One evening the stranger came down from the cloud-hidden peak; his locks were tangled like drowsy snakes.  We asked in wonder, “Who are you?”  He answered not but sat by the garrulous stream and silently gazed at the hut where she dwelt.  Our hearts quaked in fear and we came back home when it was night.

Next morning when the women came to fetch water at the spring by the deodar trees, they found the doors open in her hut, but her voice was gone and where was her smiling face?  The empty jar lay on the floor and her lamp had burnt itself out in the corner.  No one knew where she had fled to before it was morning—and the stranger had gone.

In the month of May the sun grew strong and the snow melted, and we sat by the spring and wept.  We wondered in our mind, “Is there a spring in the land where she has gone and where she can fill her vessel in these hot thirsty days?"  And we asked each other in dismay, "Is there a land beyond these hills where we live?”

It was a summer night; the breeze blew from the south; and I sat in her deserted room where the lamp stood still unlit.  When suddenly from before my eyes the hills vanished like curtains drawn aside.  "Ah, it is she who comes.  How are you, my child?
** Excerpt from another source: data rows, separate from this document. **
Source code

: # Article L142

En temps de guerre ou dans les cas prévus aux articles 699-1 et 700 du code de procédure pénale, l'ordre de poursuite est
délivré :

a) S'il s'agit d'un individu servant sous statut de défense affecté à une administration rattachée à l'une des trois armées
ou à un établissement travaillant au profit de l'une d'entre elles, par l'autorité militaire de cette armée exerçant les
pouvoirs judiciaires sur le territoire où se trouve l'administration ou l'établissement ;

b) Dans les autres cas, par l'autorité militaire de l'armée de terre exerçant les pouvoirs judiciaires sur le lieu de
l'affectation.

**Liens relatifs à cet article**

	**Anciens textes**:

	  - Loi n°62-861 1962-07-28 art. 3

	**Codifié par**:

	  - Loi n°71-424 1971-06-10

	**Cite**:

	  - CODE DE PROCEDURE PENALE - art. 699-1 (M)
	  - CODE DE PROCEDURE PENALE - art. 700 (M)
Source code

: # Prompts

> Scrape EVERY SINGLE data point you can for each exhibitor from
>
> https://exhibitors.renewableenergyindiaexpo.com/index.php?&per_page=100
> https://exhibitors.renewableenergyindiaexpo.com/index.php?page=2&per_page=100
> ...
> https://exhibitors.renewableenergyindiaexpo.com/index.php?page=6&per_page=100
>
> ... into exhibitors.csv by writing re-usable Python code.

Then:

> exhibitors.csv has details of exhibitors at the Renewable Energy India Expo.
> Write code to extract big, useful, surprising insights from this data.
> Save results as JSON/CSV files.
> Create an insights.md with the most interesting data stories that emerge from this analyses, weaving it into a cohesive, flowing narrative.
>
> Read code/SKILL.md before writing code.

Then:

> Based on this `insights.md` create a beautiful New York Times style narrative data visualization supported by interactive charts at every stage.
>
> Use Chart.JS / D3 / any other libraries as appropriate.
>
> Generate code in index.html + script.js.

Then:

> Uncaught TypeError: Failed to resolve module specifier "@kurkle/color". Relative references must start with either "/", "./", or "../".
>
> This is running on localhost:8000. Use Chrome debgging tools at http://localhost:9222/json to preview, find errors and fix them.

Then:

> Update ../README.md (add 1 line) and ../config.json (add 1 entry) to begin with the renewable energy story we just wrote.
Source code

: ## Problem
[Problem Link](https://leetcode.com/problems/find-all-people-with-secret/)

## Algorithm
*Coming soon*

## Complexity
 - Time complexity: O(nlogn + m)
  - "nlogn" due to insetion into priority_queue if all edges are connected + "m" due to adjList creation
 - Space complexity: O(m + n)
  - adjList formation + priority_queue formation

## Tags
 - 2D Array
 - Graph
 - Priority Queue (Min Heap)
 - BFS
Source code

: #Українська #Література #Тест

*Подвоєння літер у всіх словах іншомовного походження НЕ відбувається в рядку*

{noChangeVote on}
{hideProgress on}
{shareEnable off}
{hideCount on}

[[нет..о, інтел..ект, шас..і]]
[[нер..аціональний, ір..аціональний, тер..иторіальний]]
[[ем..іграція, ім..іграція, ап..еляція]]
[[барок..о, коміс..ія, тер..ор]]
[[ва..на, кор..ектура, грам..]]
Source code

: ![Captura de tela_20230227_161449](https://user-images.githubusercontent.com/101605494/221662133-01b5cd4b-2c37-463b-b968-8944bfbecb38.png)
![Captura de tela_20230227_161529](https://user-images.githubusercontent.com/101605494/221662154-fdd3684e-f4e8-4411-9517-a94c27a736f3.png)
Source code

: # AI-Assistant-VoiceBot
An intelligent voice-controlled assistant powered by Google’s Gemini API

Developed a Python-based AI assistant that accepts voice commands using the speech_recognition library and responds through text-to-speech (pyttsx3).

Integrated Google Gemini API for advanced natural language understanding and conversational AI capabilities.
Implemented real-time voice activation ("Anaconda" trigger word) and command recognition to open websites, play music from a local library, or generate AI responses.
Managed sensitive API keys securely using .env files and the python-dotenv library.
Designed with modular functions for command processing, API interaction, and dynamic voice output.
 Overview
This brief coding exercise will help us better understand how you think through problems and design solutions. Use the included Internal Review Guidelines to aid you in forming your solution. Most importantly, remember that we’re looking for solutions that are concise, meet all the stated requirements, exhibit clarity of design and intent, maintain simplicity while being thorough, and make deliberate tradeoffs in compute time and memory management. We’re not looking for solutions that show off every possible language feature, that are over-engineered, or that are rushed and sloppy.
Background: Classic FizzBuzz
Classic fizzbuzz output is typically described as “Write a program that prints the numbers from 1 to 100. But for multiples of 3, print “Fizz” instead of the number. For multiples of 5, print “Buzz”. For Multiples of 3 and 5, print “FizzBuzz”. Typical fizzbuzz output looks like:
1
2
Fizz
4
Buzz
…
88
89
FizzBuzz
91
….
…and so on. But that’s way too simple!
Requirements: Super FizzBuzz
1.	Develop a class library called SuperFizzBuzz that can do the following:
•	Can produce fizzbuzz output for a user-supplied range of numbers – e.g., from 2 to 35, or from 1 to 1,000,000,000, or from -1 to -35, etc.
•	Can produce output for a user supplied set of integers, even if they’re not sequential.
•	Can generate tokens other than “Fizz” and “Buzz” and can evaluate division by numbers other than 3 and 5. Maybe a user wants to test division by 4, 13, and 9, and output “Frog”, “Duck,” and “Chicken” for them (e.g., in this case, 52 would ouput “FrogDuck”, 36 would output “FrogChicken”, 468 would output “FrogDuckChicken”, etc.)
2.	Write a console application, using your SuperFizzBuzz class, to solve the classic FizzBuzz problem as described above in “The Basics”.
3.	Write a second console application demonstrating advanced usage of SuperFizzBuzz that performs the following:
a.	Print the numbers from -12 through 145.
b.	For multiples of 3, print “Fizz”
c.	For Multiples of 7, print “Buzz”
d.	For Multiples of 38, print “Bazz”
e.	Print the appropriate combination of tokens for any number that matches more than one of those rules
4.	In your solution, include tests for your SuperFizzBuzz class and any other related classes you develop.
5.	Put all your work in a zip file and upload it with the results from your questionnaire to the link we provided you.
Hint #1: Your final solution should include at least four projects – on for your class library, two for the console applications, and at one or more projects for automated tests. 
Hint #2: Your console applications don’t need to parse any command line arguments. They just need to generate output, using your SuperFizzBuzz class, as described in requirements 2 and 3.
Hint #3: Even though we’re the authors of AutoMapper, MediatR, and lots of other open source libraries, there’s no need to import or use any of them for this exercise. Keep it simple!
Are you happy?  But where can you shelter under this open sky? And, alas, our spring is not here to allay your thirst."

“Here is the same sky,” she said, “only free from the fencing hills,—this is the same stream grown into a river,—the same earth widened into a plain.”  “Everything is here,” I sighed, “only we are not.”  She smiled sadly and said, “You are in my heart.”  I woke up and heard the babbling of the stream and the rustling of the deodars at night.